(Dataset excerpts)

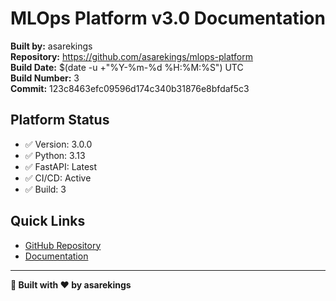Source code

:# MLOps Platform v3.0 Documentation

**Built by:** asarekings  
**Repository:** https://github.com/asarekings/mlops-platform  
**Build Date:** $(date -u +"%Y-%m-%d %H:%M:%S") UTC  
**Build Number:** 3  
**Commit:** 123c8463efc09596d174c340b31876e8bfdaf5c3  

## Platform Status

- ✅ Version: 3.0.0
- ✅ Python: 3.13
- ✅ FastAPI: Latest
- ✅ CI/CD: Active
- ✅ Build: 3

## Quick Links

- [GitHub Repository](https://github.com/asarekings/mlops-platform)
- [Documentation](https://github.com/asarekings/mlops-platform/blob/main/README.md)

---

**🚀 Built with ❤️ by asarekings**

(End Dataset excerpts)

Assignment: Every entry above, pictures excluded, needs to be duplicated exactly.

Written solution:
Source code

:# MLOps Platform v3.0 Documentation

**Built by:** asarekings  
**Repository:** https://github.com/asarekings/mlops-platform  
**Build Date:** $(date -u +"%Y-%m-%d %H:%M:%S") UTC  
**Build Number:** 3  
**Commit:** 123c8463efc09596d174c340b31876e8bfdaf5c3  

## Platform Status

- ✅ Version: 3.0.0
- ✅ Python: 3.13
- ✅ FastAPI: Latest
- ✅ CI/CD: Active
- ✅ Build: 3

## Quick Links

- [GitHub Repository](https://github.com/asarekings/mlops-platform)
- [Documentation](https://github.com/asarekings/mlops-platform/blob/main/README.md)

---

**🚀 Built with ❤️ by asarekings**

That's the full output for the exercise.